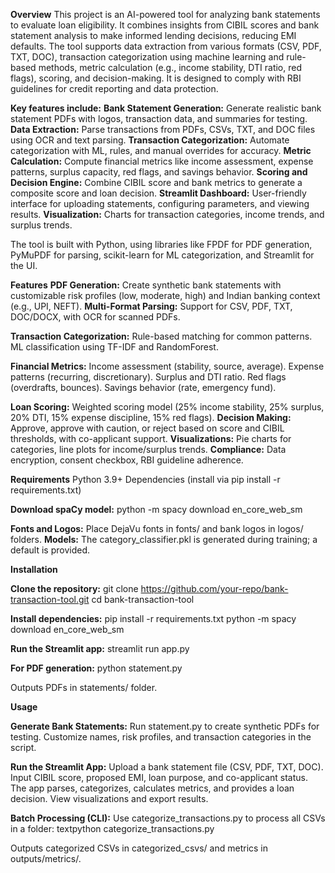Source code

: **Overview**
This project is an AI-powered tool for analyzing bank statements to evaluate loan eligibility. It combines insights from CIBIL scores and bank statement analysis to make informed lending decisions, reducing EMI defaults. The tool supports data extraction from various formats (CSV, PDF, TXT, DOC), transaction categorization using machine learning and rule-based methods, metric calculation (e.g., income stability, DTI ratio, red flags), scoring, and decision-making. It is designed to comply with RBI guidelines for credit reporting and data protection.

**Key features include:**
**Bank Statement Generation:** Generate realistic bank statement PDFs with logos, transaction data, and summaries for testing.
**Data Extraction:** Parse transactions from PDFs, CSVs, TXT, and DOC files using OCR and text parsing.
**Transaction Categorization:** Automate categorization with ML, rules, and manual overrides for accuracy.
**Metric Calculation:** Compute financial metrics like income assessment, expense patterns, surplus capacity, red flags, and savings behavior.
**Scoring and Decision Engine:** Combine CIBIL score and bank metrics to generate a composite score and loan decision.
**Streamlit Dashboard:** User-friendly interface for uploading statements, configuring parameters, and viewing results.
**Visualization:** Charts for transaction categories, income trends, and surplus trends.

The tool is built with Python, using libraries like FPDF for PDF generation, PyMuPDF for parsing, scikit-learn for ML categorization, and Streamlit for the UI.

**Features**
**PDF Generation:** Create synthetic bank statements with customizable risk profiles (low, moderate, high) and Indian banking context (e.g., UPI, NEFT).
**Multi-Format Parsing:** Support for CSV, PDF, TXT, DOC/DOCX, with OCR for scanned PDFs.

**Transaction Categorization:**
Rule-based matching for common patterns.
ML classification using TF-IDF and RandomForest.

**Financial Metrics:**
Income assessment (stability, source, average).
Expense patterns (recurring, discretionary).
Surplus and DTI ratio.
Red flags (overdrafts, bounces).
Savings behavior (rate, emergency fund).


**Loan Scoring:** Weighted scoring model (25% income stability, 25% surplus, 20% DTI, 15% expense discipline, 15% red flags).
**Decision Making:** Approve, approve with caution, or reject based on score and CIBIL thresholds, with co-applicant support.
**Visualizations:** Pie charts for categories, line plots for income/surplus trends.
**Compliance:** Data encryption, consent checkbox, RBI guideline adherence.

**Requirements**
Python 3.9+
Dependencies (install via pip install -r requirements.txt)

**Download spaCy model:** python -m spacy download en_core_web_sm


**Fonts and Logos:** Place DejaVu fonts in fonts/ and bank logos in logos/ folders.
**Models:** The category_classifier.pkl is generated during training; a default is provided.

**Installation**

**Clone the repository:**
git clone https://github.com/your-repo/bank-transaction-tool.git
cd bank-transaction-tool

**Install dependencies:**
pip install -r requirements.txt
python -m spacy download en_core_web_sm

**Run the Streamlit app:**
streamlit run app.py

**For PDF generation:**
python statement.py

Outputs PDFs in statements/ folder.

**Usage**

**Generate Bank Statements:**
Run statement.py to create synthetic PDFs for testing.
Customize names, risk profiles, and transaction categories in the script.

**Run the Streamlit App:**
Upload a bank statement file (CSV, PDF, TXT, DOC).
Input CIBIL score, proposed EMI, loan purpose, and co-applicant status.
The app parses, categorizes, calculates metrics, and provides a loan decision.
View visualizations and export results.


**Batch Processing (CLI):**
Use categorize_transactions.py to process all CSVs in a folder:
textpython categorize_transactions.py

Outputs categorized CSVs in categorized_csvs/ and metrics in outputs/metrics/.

---

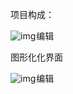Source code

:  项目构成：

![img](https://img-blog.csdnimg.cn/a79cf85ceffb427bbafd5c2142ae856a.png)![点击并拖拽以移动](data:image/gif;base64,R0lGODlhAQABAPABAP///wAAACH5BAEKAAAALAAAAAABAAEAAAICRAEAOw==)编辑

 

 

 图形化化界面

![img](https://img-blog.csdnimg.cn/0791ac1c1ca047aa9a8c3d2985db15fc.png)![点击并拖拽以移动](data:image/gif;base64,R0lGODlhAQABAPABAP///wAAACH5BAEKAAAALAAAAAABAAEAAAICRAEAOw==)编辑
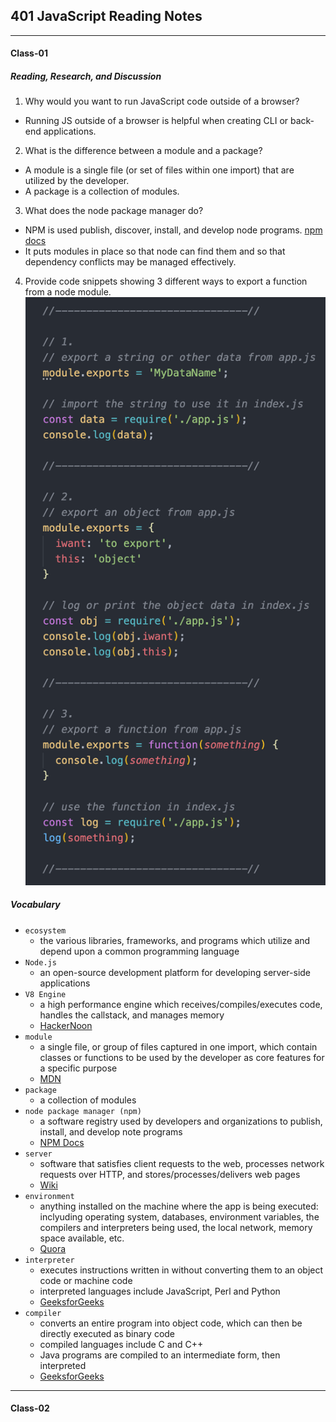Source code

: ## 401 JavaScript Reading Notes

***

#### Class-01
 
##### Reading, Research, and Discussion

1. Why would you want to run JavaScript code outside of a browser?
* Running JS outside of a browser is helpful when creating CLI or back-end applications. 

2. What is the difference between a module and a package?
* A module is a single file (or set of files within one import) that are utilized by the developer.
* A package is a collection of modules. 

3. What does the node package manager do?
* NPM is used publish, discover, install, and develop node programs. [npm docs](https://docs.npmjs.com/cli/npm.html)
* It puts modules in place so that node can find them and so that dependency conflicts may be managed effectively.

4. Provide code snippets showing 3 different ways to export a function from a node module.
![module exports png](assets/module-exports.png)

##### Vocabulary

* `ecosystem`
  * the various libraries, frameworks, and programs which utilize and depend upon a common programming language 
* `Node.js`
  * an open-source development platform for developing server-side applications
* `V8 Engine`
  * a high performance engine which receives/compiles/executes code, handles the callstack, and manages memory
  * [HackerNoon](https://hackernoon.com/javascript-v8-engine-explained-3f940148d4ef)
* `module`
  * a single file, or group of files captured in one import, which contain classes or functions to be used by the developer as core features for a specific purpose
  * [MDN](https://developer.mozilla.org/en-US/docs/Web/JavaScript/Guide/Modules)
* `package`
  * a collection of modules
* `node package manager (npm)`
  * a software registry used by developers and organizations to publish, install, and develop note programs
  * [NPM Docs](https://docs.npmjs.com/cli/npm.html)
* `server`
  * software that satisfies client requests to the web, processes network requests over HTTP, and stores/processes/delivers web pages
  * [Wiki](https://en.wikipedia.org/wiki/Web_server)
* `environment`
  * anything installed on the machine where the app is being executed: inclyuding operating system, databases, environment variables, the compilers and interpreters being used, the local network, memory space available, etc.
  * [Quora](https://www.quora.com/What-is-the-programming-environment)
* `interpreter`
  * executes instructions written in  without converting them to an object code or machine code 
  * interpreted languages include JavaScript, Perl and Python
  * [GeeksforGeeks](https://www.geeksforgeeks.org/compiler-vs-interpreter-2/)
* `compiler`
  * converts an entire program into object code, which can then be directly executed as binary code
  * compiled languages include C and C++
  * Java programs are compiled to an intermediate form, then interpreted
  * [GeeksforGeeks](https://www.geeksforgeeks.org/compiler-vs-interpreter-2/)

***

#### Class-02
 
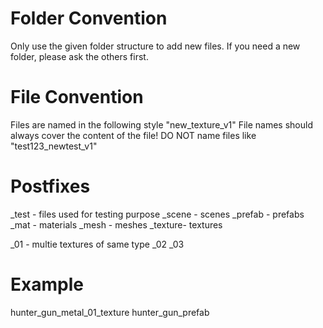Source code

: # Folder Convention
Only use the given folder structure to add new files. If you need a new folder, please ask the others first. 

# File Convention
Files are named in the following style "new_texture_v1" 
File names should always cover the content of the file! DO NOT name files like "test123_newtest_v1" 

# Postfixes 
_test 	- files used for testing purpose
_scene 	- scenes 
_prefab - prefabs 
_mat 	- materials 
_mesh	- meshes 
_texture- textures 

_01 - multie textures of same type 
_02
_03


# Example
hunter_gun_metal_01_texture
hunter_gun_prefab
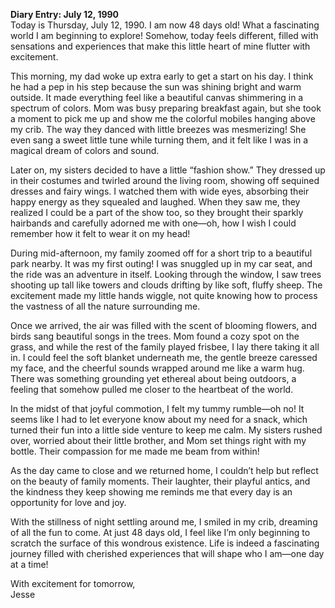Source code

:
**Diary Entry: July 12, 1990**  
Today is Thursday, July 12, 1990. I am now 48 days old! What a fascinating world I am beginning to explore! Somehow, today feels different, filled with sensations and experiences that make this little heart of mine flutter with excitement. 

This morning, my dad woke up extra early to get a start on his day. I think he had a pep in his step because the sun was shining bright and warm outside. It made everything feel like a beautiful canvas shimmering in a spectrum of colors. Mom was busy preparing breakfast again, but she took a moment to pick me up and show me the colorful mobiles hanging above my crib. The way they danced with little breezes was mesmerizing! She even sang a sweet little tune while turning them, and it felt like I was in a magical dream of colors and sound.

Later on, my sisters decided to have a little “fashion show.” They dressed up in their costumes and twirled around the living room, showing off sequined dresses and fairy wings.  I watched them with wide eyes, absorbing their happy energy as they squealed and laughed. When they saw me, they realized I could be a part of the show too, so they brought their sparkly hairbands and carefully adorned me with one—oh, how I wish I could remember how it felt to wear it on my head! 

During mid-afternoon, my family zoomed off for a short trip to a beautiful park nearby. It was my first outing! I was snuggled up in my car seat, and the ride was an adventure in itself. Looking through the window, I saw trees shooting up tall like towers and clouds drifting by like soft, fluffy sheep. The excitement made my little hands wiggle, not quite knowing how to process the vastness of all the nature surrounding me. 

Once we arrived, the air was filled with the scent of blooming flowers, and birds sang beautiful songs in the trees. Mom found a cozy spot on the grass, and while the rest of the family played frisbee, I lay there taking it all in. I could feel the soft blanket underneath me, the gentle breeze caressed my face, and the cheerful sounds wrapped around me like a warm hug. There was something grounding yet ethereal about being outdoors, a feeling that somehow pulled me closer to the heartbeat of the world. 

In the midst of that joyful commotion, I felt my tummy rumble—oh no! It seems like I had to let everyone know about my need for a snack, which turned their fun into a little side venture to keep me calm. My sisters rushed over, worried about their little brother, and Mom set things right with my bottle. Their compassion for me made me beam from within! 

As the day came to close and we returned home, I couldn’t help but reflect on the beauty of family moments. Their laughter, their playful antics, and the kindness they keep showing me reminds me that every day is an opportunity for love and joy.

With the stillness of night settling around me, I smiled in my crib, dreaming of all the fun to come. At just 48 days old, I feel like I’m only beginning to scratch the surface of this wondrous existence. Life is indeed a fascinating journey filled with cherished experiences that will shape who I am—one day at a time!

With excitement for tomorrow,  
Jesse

### Action item
Could you restate, word for word, the lines above from the one with "in logos/ folders." to the one with "Outputs categorized CSVs", both included?

### Task answer
**Fonts and Logos:** Place DejaVu fonts in fonts/ and bank logos in logos/ folders.
**Models:** The category_classifier.pkl is generated during training; a default is provided.

**Installation**

**Clone the repository:**
git clone https://github.com/your-repo/bank-transaction-tool.git
cd bank-transaction-tool

**Install dependencies:**
pip install -r requirements.txt
python -m spacy download en_core_web_sm

**Run the Streamlit app:**
streamlit run app.py

**For PDF generation:**
python statement.py

Outputs PDFs in statements/ folder.

**Usage**

**Generate Bank Statements:**
Run statement.py to create synthetic PDFs for testing.
Customize names, risk profiles, and transaction categories in the script.

**Run the Streamlit App:**
Upload a bank statement file (CSV, PDF, TXT, DOC).
Input CIBIL score, proposed EMI, loan purpose, and co-applicant status.
The app parses, categorizes, calculates metrics, and provides a loan decision.
View visualizations and export results.


**Batch Processing (CLI):**
Use categorize_transactions.py to process all CSVs in a folder:
textpython categorize_transactions.py

Outputs categorized CSVs in categorized_csvs/ and metrics in outputs/metrics/.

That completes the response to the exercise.